What you will do | Every record has to be written out exactly, with no line missing.

Entries supplied |
·····
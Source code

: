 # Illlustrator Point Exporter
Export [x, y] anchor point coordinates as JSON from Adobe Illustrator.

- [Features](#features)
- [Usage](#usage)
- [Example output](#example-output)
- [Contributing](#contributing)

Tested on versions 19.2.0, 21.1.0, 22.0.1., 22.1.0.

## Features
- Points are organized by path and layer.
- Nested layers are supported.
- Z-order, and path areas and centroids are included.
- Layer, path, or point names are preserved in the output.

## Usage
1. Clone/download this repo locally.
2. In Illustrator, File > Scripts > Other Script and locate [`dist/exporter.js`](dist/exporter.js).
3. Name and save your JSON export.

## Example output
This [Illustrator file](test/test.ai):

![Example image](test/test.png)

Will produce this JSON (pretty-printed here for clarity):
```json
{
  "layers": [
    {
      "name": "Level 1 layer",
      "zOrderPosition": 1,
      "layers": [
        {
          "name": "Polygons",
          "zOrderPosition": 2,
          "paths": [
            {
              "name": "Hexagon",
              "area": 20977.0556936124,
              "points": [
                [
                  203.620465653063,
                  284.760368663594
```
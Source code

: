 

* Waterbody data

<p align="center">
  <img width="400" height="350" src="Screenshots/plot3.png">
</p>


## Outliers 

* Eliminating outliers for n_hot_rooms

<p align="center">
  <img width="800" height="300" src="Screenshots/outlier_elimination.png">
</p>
·····
Result of this task |
Source code

: # Illlustrator Point Exporter
Export [x, y] anchor point coordinates as JSON from Adobe Illustrator.

- [Features](#features)
- [Usage](#usage)
- [Example output](#example-output)
- [Contributing](#contributing)

Tested on versions 19.2.0, 21.1.0, 22.0.1., 22.1.0.

## Features
- Points are organized by path and layer.
- Nested layers are supported.
- Z-order, and path areas and centroids are included.
- Layer, path, or point names are preserved in the output.

## Usage
1. Clone/download this repo locally.
2. In Illustrator, File > Scripts > Other Script and locate [`dist/exporter.js`](dist/exporter.js).
3. Name and save your JSON export.

## Example output
This [Illustrator file](test/test.ai):

![Example image](test/test.png)

Will produce this JSON (pretty-printed here for clarity):
```json
{
  "layers": [
    {
      "name": "Level 1 layer",
      "zOrderPosition": 1,
      "layers": [
        {
          "name": "Polygons",
          "zOrderPosition": 2,
          "paths": [
            {
              "name": "Hexagon",
              "area": 20977.0556936124,
              "points": [
                [
                  203.620465653063,
                  284.760368663594
```
Source code

: 

* Waterbody data

<p align="center">
  <img width="400" height="350" src="Screenshots/plot3.png">
</p>


## Outliers 

* Eliminating outliers for n_hot_rooms

<p align="center">
  <img width="800" height="300" src="Screenshots/outlier_elimination.png">
</p>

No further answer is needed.